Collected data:
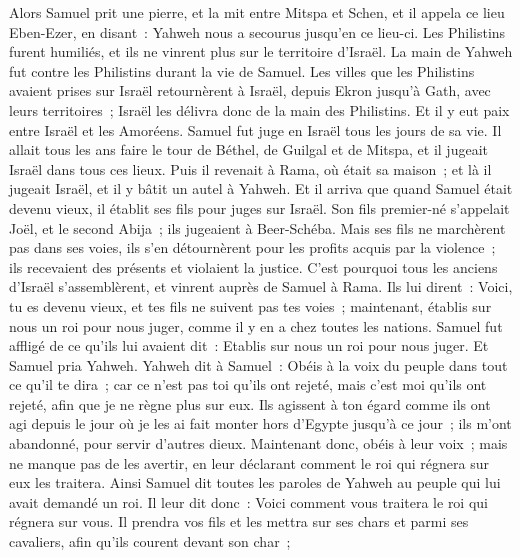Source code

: \begin{multicols}{2}
Alors Samuel prit une pierre, et la mit entre Mitspa et Schen, et il appela ce lieu Eben-Ezer, en disant~: Yahweh nous a secourus jusqu'en ce lieu-ci.
Les Philistins furent humiliés, et ils ne vinrent plus sur le territoire d'Israël. La main de Yahweh fut contre les Philistins durant la vie de Samuel.
Les villes que les Philistins avaient prises sur Israël retournèrent à Israël, depuis Ekron jusqu'à Gath, avec leurs territoires~; Israël les délivra donc de la main des Philistins. Et il y eut paix entre Israël et les Amoréens.
Samuel fut juge en Israël tous les jours de sa vie.
Il allait tous les ans faire le tour de Béthel, de Guilgal et de Mitspa, et il jugeait Israël dans tous ces lieux.
Puis il revenait à Rama, où était sa maison~; et là il jugeait Israël, et il y bâtit un autel à Yahweh.
\VerseOne{}Et il arriva que quand Samuel était devenu vieux, il établit ses fils pour juges sur Israël.
Son fils premier-né s'appelait Joël, et le second Abija~; ils jugeaient à Beer-Schéba.
Mais ses fils ne marchèrent pas dans ses voies, ils s'en détournèrent pour les profits acquis par la violence~; ils recevaient des présents et violaient la justice.
C'est pourquoi tous les anciens d'Israël s'assemblèrent, et vinrent auprès de Samuel à Rama.
Ils lui dirent~: Voici, tu es devenu vieux, et tes fils ne suivent pas tes voies~; maintenant, établis sur nous un roi pour nous juger, comme il y en a chez toutes les nations.
Samuel fut affligé de ce qu'ils lui avaient dit~: Etablis sur nous un roi pour nous juger. Et Samuel pria Yahweh.
Yahweh dit à Samuel~: Obéis à la voix du peuple dans tout ce qu'il te dira~; car ce n'est pas toi qu'ils ont rejeté, mais c'est moi qu'ils ont rejeté, afin que je ne règne plus sur eux.
Ils agissent à ton égard comme ils ont agi depuis le jour où je les ai fait monter hors d'Egypte jusqu'à ce jour~; ils m'ont abandonné, pour servir d'autres dieux.
Maintenant donc, obéis à leur voix~; mais ne manque pas de les avertir, en leur déclarant comment le roi qui régnera sur eux les traitera.
Ainsi Samuel dit toutes les paroles de Yahweh au peuple qui lui avait demandé un roi.
Il leur dit donc~: Voici comment vous traitera le roi qui régnera sur vous. Il prendra vos fils et les mettra sur ses chars et parmi ses cavaliers, afin qu'ils courent devant son char~;

\end{multicols}

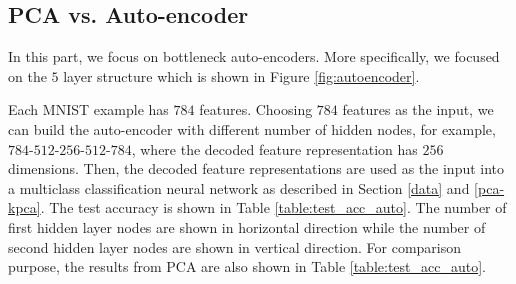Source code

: \documentclass[tikz, multi,dvipsnames,svgnames,x11names]{article}
\begin{document}
\subsection{PCA vs. Auto-encoder}
\label{pca-autoencoder}

In this part, we focus on bottleneck auto-encoders. More specifically, we focused on the $5$ layer structure which is shown in Figure \ref{fig:autoencoder}.

Each MNIST example has $784$ features. Choosing $784$ features as the input, we can build the auto-encoder with different number of hidden nodes, for example, $784$-$512$-$256$-$512$-$784$, where the decoded feature representation has $256$ dimensions. Then, the decoded feature representations are used as the input into a multiclass classification neural network as described in Section \ref{data} and \ref{pca-kpca}. The test accuracy is shown in Table \ref{table:test_acc_auto}. The number of first hidden layer nodes are shown in horizontal direction while the number of second hidden layer nodes are shown in vertical direction. For comparison purpose, the results from PCA are also shown in Table \ref{table:test_acc_auto}.

\end{document}
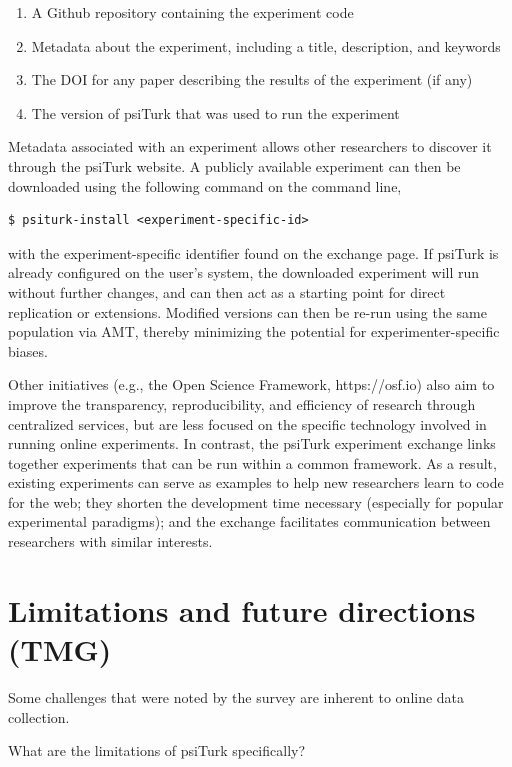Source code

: \documentclass[twocolumn]{svjour3}          %
\begin{document}
\begin{enumerate}
\item A Github repository containing the experiment code
\item Metadata about the experiment, including a title, description, and keywords
\item The DOI for any paper describing the results of the experiment (if any)
\item The version of psiTurk that was used to run the experiment
\end{enumerate}


Metadata associated with an experiment allows other researchers to discover it through the psiTurk website.
A publicly available experiment can then be downloaded using the following command on the command line,

\begin{lstlisting}
$ psiturk-install <experiment-specific-id>
\end{lstlisting}

\noindent with the experiment-specific identifier found on the exchange page.
If psiTurk is already configured on the user's system, the downloaded experiment will run without further changes, and can then act as a starting point for direct replication or extensions.
Modified versions can then be re-run using the same population via AMT, thereby minimizing the potential for experimenter-specific biases.

Other initiatives (e.g., the Open Science Framework, https://osf.io) also aim to improve the transparency, reproducibility, and efficiency of research through centralized services, but are less focused on the specific technology involved in running online experiments.
In contrast, the psiTurk experiment exchange links together experiments that can be run within a common framework.
As a result, existing experiments can serve as examples to help new researchers learn to code for the web; they shorten the development time necessary (especially for popular experimental paradigms); and the exchange facilitates communication between researchers with similar interests.

\section{Limitations and future directions (TMG)}

Some challenges that were noted by the survey are inherent to online data collection.

What are the limitations of psiTurk specifically?
\end{document}
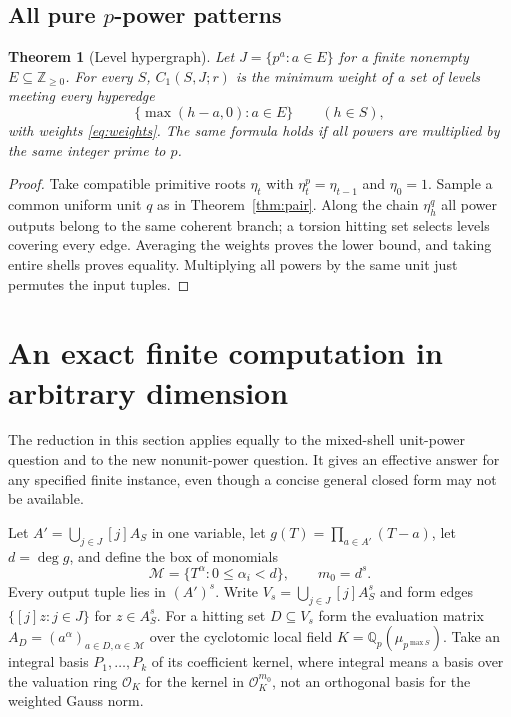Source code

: \documentclass[11pt]{article}
\newtheorem{theorem}{Theorem}[section]
\theoremstyle{definition}
\newcommand{\Qp}{\mathbb Q_p}
\newcommand{\OO}{\mathcal O}
\newcommand{\Z}{\mathbb Z}
\begin{document}
\subsection{All pure $p$-power patterns}
\begin{theorem}[Level hypergraph]\label{thm:levels}
Let $J=\{p^a:a\in E\}$ for a finite nonempty $E\subseteq\Z_{\ge0}$. For every $S$, $C_1(S,J;r)$ is the minimum weight of a set of levels meeting every hyperedge
\[
 \{\max(h-a,0):a\in E\}\qquad(h\in S),
\]
with weights \eqref{eq:weights}. The same formula holds if all powers are multiplied by the same integer prime to $p$.
\end{theorem}
\begin{proof}
Take compatible primitive roots $\eta_t$ with $\eta_t^p=\eta_{t-1}$ and $\eta_0=1$. Sample a common uniform unit $q$ as in Theorem~\ref{thm:pair}. Along the chain $\eta_h^q$ all power outputs belong to the same coherent branch; a torsion hitting set selects levels covering every edge. Averaging the weights proves the lower bound, and taking entire shells proves equality. Multiplying all powers by the same unit just permutes the input tuples.
\end{proof}

\section{An exact finite computation in arbitrary dimension}\label{sec:finite}

The reduction in this section applies equally to the mixed-shell unit-power question and to the new nonunit-power question. It gives an effective answer for any specified finite instance, even though a concise general closed form may not be available.

Let $A'=\bigcup_{j\in J}[j]A_S$ in one variable, let $g(T)=\prod_{a\in A'}(T-a)$, let $d=\deg g$, and define the box of monomials
\[
 \mathcal M=\{T^\alpha:0\le\alpha_i<d\},\qquad m_0=d^s.
\]
Every output tuple lies in $(A')^s$. Write $V_s=\bigcup_{j\in J}[j]A_S^s$ and form edges $\{[j]z:j\in J\}$ for $z\in A_S^s$. For a hitting set $D\subseteq V_s$ form the evaluation matrix $A_D=(a^\alpha)_{a\in D,\alpha\in\mathcal M}$ over the cyclotomic local field $K=\Qp(\mu_{p^{\max S}})$. Take an integral basis $P_1,\dots,P_k$ of its coefficient kernel, where integral means a basis over the valuation ring $\OO_K$ for the kernel in $\OO_K^{m_0}$, not an orthogonal basis for the weighted Gauss norm.
\end{document}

■ **WHAT YOU NEED TO DO**
Wherever the word "mathbb" turns up in the records, copy out the line it is on.

■ **TASK OUTPUT**
\newcommand{\Qp}{\mathbb Q_p}
\newcommand{\Z}{\mathbb Z}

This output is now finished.